当前课程知识点:现代优化方法(英文) > Chapter 9. Penalty and Augmented Lagrangian Methods > 9.6 Augmented Lagrangian Method for SVM > 9.6 Augmented Lagrangian Method for SVM
Hi. Welcome to modern optimization methods.
Today we will introduce the sixth part
of chapter nine,
the augmented Lagrangian method
applied to support vector machine.
This is the outline of this part.
We will introduce the support vector machine problem.
Then we apply the augmented Lagrangian method
to solve the L1 loss SVC.
Finally, we will discuss some theoretical properties
and then some numerical results.
Now let's first recall the support vector machine.
So the support vector machine is
divided into support vector classification
and support vector regression.
So in this part,
we mainly focus on the support vector classification problem.
Our method can also be applied
to support vector regression problems.
Now recall that in support vector classification,
we are trying to search for a hyperplane
such that the two types of data can be separated
by this hyperplane as much as possible.
So when the data cannot be separated strictly,
we use some loss functions
to measure the misclassification.
This leads to the L1 loss-SVC here
So in the L1 loss SVC model,
we actually measure the misclassification
by the L1 function,
which leads to the following problem here.

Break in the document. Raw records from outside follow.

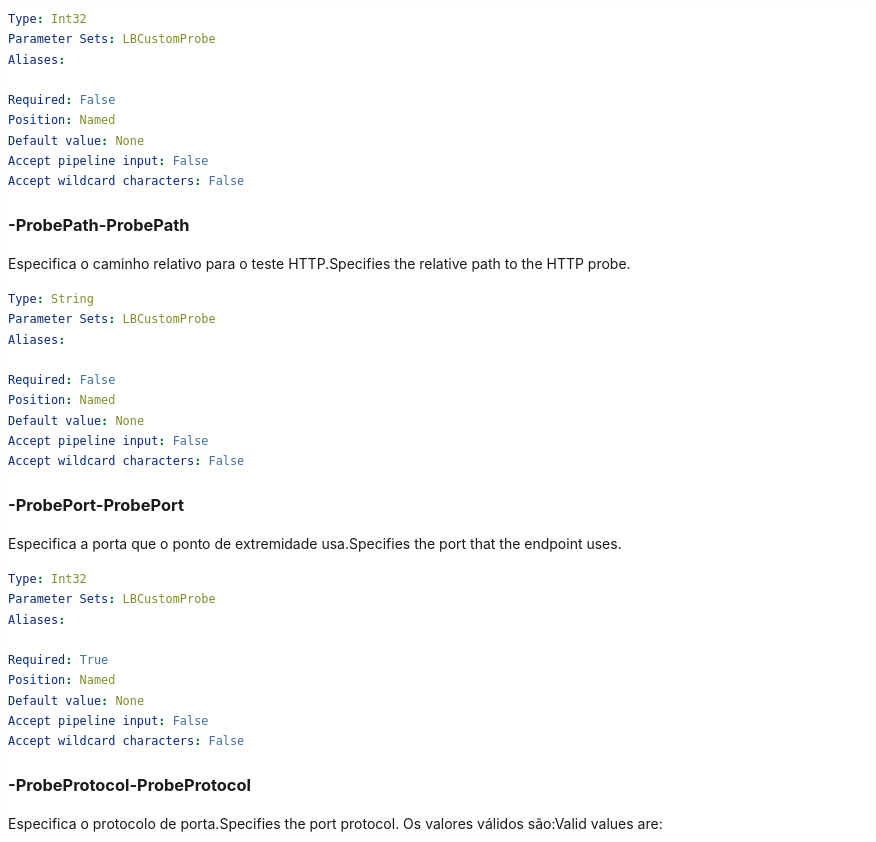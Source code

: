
 ```yaml
Type: Int32
Parameter Sets: LBCustomProbe
Aliases: 

Required: False
Position: Named
Default value: None
Accept pipeline input: False
Accept wildcard characters: False
```

### <span data-ttu-id="1d94c-175">-ProbePath</span><span class="sxs-lookup"><span data-stu-id="1d94c-175">-ProbePath</span></span>
<span data-ttu-id="1d94c-176">Especifica o caminho relativo para o teste HTTP.</span><span class="sxs-lookup"><span data-stu-id="1d94c-176">Specifies the relative path to the HTTP probe.</span></span>

```yaml
Type: String
Parameter Sets: LBCustomProbe
Aliases: 

Required: False
Position: Named
Default value: None
Accept pipeline input: False
Accept wildcard characters: False
```

### <span data-ttu-id="1d94c-177">-ProbePort</span><span class="sxs-lookup"><span data-stu-id="1d94c-177">-ProbePort</span></span>
<span data-ttu-id="1d94c-178">Especifica a porta que o ponto de extremidade usa.</span><span class="sxs-lookup"><span data-stu-id="1d94c-178">Specifies the port that the endpoint uses.</span></span>

```yaml
Type: Int32
Parameter Sets: LBCustomProbe
Aliases: 

Required: True
Position: Named
Default value: None
Accept pipeline input: False
Accept wildcard characters: False
```

### <span data-ttu-id="1d94c-179">-ProbeProtocol</span><span class="sxs-lookup"><span data-stu-id="1d94c-179">-ProbeProtocol</span></span>
<span data-ttu-id="1d94c-180">Especifica o protocolo de porta.</span><span class="sxs-lookup"><span data-stu-id="1d94c-180">Specifies the port protocol.</span></span>
<span data-ttu-id="1d94c-181">Os valores válidos são:</span><span class="sxs-lookup"><span data-stu-id="1d94c-181">Valid values are:</span></span> 
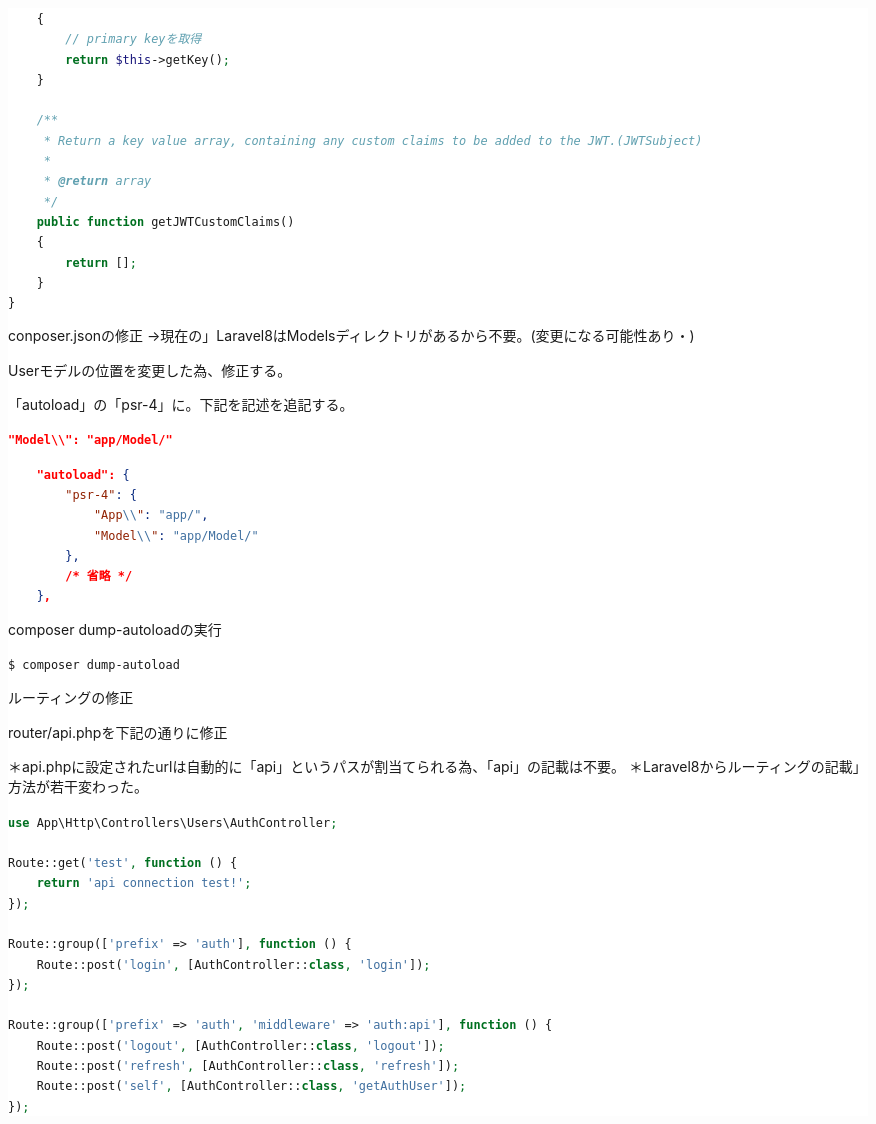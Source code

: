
 ```PHP
    {
        // primary keyを取得
        return $this->getKey();
    }

    /**
     * Return a key value array, containing any custom claims to be added to the JWT.(JWTSubject)
     *
     * @return array
     */
    public function getJWTCustomClaims()
    {
        return [];
    }
}
```

conposer.jsonの修正
→現在の」Laravel8はModelsディレクトリがあるから不要。(変更になる可能性あり・)

Userモデルの位置を変更した為、修正する。

「autoload」の「psr-4」に。下記を記述を追記する。

```Json
"Model\\": "app/Model/"
```


```Json
    "autoload": {
        "psr-4": {
            "App\\": "app/",
            "Model\\": "app/Model/"
        },
        /* 省略 */
    },
```

composer dump-autoloadの実行

```shell-session
$ composer dump-autoload
```



ルーティングの修正

router/api.phpを下記の通りに修正

＊api.phpに設定されたurlは自動的に「api」というパスが割当てられる為、「api」の記載は不要。
＊Laravel8からルーティングの記載」方法が若干変わった。

```PHP
use App\Http\Controllers\Users\AuthController;

Route::get('test', function () {
    return 'api connection test!';
});

Route::group(['prefix' => 'auth'], function () {
    Route::post('login', [AuthController::class, 'login']);
});

Route::group(['prefix' => 'auth', 'middleware' => 'auth:api'], function () {
    Route::post('logout', [AuthController::class, 'logout']);
    Route::post('refresh', [AuthController::class, 'refresh']);
    Route::post('self', [AuthController::class, 'getAuthUser']);
});

```
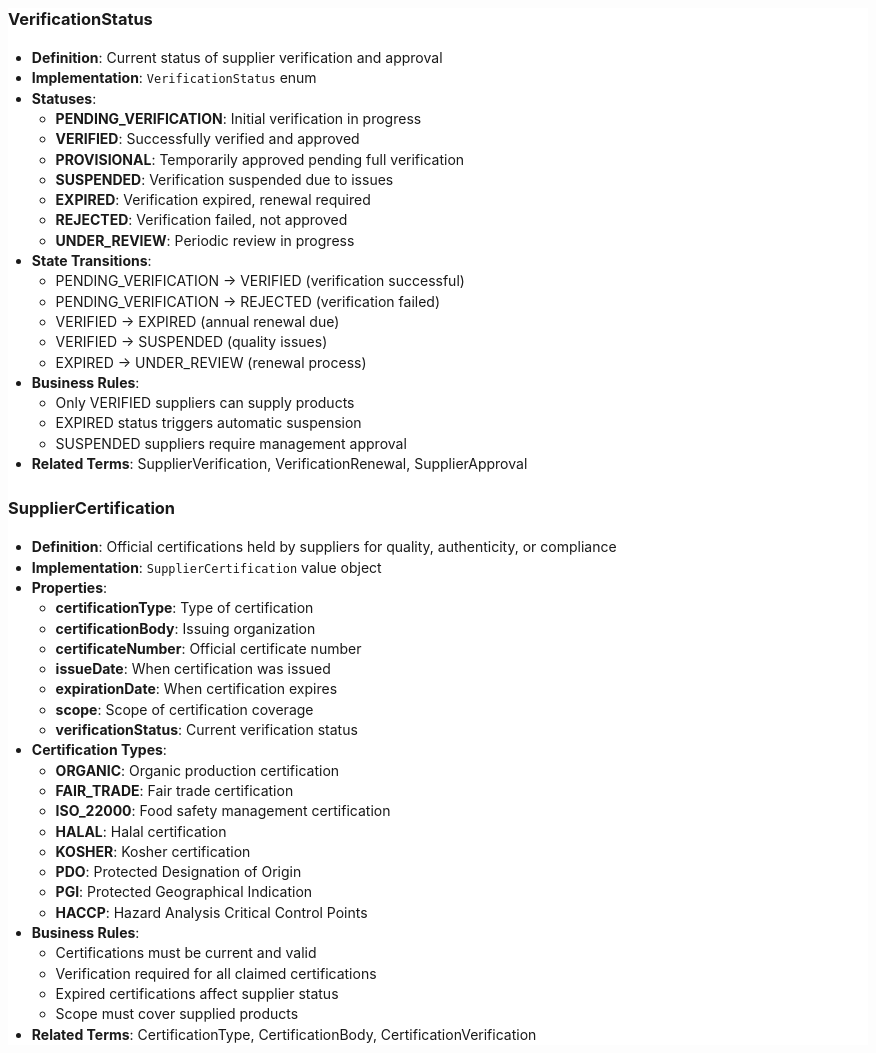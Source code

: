 ### VerificationStatus

- **Definition**: Current status of supplier verification and approval
- **Implementation**: `VerificationStatus` enum
- **Statuses**:
  - **PENDING_VERIFICATION**: Initial verification in progress
  - **VERIFIED**: Successfully verified and approved
  - **PROVISIONAL**: Temporarily approved pending full verification
  - **SUSPENDED**: Verification suspended due to issues
  - **EXPIRED**: Verification expired, renewal required
  - **REJECTED**: Verification failed, not approved
  - **UNDER_REVIEW**: Periodic review in progress
- **State Transitions**:
  - PENDING_VERIFICATION → VERIFIED (verification successful)
  - PENDING_VERIFICATION → REJECTED (verification failed)
  - VERIFIED → EXPIRED (annual renewal due)
  - VERIFIED → SUSPENDED (quality issues)
  - EXPIRED → UNDER_REVIEW (renewal process)
- **Business Rules**:
  - Only VERIFIED suppliers can supply products
  - EXPIRED status triggers automatic suspension
  - SUSPENDED suppliers require management approval
- **Related Terms**: SupplierVerification, VerificationRenewal, SupplierApproval

### SupplierCertification

- **Definition**: Official certifications held by suppliers for quality, authenticity, or compliance
- **Implementation**: `SupplierCertification` value object
- **Properties**:
  - **certificationType**: Type of certification
  - **certificationBody**: Issuing organization
  - **certificateNumber**: Official certificate number
  - **issueDate**: When certification was issued
  - **expirationDate**: When certification expires
  - **scope**: Scope of certification coverage
  - **verificationStatus**: Current verification status
- **Certification Types**:
  - **ORGANIC**: Organic production certification
  - **FAIR_TRADE**: Fair trade certification
  - **ISO_22000**: Food safety management certification
  - **HALAL**: Halal certification
  - **KOSHER**: Kosher certification
  - **PDO**: Protected Designation of Origin
  - **PGI**: Protected Geographical Indication
  - **HACCP**: Hazard Analysis Critical Control Points
- **Business Rules**:
  - Certifications must be current and valid
  - Verification required for all claimed certifications
  - Expired certifications affect supplier status
  - Scope must cover supplied products
- **Related Terms**: CertificationType, CertificationBody, CertificationVerification
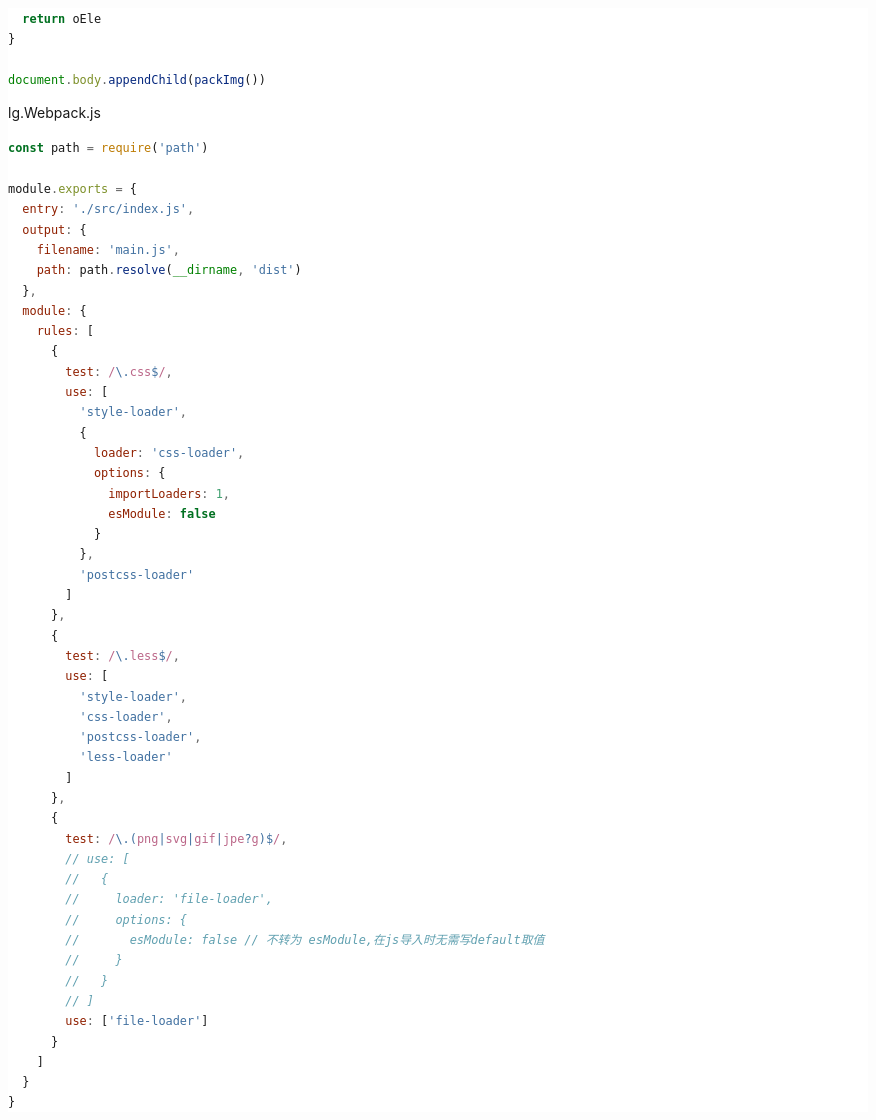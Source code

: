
 ```js
  return oEle
}

document.body.appendChild(packImg())

```

lg.Webpack.js

```js
const path = require('path')

module.exports = {
  entry: './src/index.js',
  output: {
    filename: 'main.js',
    path: path.resolve(__dirname, 'dist')
  },
  module: {
    rules: [
      {
        test: /\.css$/,
        use: [
          'style-loader',
          {
            loader: 'css-loader',
            options: {
              importLoaders: 1,
              esModule: false
            }
          },
          'postcss-loader'
        ]
      },
      {
        test: /\.less$/,
        use: [
          'style-loader',
          'css-loader',
          'postcss-loader',
          'less-loader'
        ]
      },
      {
        test: /\.(png|svg|gif|jpe?g)$/,
        // use: [
        //   {
        //     loader: 'file-loader',
        //     options: {
        //       esModule: false // 不转为 esModule,在js导入时无需写default取值
        //     }
        //   }
        // ]
        use: ['file-loader']
      }
    ]
  }
}
```


[hash:<length>]: hash截取，作为文件名
[path]: 文件路径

And we mainly focus on this problem in this part.
So firstly,
to study this problem,
let's first reformulate this x
by adding one extra component.
Then by adding x the training set
by one extra component
and ω by one extra component.
Then the problem is reduced to the following L1 loss SVC
without bias term here.
So you got this, the difference lies here
that we actually ignore or omit this b
which is basically represented in ω and xi.
So the unbiased term,
the L1 loss SVC model is like this.
Now we try to solve this problem
by using the augmented Lagrangian method.
So how we can achieve this goal?
Now we first write this problem
in the form of matrix and vector case,
or vector formula.
So the max term here
that we can reformulate as an L1 norm
of a max function.
Then the inner part is Bω+d,
this matrix B actually is made up of the training data set
xi as well as the label.
I think you can easily write down the form of B.
And d is actually a vector of all ones.
After that,
we can introduce an extra variable s,
and we replace the second term here by a function p(s),
and then s is the term of Bω+d.
Then by doing this,
the problem is actually reformulated as a nonsmooth part p(s)
plus a smooth part.
And this s has some equality constraint here.
So now for this problem,
the variable here is ω and s.
We got constraints here.
So for the equality constrained problems,
we can then apply the augmented Lagrangian function.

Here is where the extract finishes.